GIVEN RECORDS —

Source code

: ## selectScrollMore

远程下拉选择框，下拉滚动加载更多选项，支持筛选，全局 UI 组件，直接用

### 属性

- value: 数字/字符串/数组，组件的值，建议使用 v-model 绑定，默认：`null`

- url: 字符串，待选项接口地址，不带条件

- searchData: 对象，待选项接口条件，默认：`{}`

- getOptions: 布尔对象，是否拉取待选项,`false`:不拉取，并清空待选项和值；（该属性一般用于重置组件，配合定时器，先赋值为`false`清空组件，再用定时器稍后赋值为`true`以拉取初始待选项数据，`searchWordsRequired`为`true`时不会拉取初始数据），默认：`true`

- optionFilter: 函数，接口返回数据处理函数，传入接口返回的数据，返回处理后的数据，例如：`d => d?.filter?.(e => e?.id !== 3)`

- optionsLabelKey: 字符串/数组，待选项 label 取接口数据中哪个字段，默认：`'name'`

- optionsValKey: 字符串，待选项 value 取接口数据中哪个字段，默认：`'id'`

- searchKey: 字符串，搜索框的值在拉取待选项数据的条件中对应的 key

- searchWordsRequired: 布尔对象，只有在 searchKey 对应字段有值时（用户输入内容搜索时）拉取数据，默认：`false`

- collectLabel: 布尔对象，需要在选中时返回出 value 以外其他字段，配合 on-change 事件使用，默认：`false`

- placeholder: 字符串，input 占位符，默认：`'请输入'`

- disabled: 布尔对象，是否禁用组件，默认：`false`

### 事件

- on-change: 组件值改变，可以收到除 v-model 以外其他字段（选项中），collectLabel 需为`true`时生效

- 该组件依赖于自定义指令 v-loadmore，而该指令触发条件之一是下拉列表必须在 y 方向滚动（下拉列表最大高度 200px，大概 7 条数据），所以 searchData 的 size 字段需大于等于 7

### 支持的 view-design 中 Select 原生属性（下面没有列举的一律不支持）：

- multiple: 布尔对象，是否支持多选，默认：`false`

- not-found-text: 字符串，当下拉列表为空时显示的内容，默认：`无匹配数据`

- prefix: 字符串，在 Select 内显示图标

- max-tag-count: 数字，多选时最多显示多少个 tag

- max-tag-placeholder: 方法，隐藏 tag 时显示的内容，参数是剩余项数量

EXERCISE — Without altering a single word, reproduce the entries above.

EXPECTED OUTPUT —
Source code

: ## selectScrollMore

远程下拉选择框，下拉滚动加载更多选项，支持筛选，全局 UI 组件，直接用

### 属性

- value: 数字/字符串/数组，组件的值，建议使用 v-model 绑定，默认：`null`

- url: 字符串，待选项接口地址，不带条件

- searchData: 对象，待选项接口条件，默认：`{}`

- getOptions: 布尔对象，是否拉取待选项,`false`:不拉取，并清空待选项和值；（该属性一般用于重置组件，配合定时器，先赋值为`false`清空组件，再用定时器稍后赋值为`true`以拉取初始待选项数据，`searchWordsRequired`为`true`时不会拉取初始数据），默认：`true`

- optionFilter: 函数，接口返回数据处理函数，传入接口返回的数据，返回处理后的数据，例如：`d => d?.filter?.(e => e?.id !== 3)`

- optionsLabelKey: 字符串/数组，待选项 label 取接口数据中哪个字段，默认：`'name'`

- optionsValKey: 字符串，待选项 value 取接口数据中哪个字段，默认：`'id'`

- searchKey: 字符串，搜索框的值在拉取待选项数据的条件中对应的 key

- searchWordsRequired: 布尔对象，只有在 searchKey 对应字段有值时（用户输入内容搜索时）拉取数据，默认：`false`

- collectLabel: 布尔对象，需要在选中时返回出 value 以外其他字段，配合 on-change 事件使用，默认：`false`

- placeholder: 字符串，input 占位符，默认：`'请输入'`

- disabled: 布尔对象，是否禁用组件，默认：`false`

### 事件

- on-change: 组件值改变，可以收到除 v-model 以外其他字段（选项中），collectLabel 需为`true`时生效

- 该组件依赖于自定义指令 v-loadmore，而该指令触发条件之一是下拉列表必须在 y 方向滚动（下拉列表最大高度 200px，大概 7 条数据），所以 searchData 的 size 字段需大于等于 7

### 支持的 view-design 中 Select 原生属性（下面没有列举的一律不支持）：

- multiple: 布尔对象，是否支持多选，默认：`false`

- not-found-text: 字符串，当下拉列表为空时显示的内容，默认：`无匹配数据`

- prefix: 字符串，在 Select 内显示图标

- max-tag-count: 数字，多选时最多显示多少个 tag

- max-tag-placeholder: 方法，隐藏 tag 时显示的内容，参数是剩余项数量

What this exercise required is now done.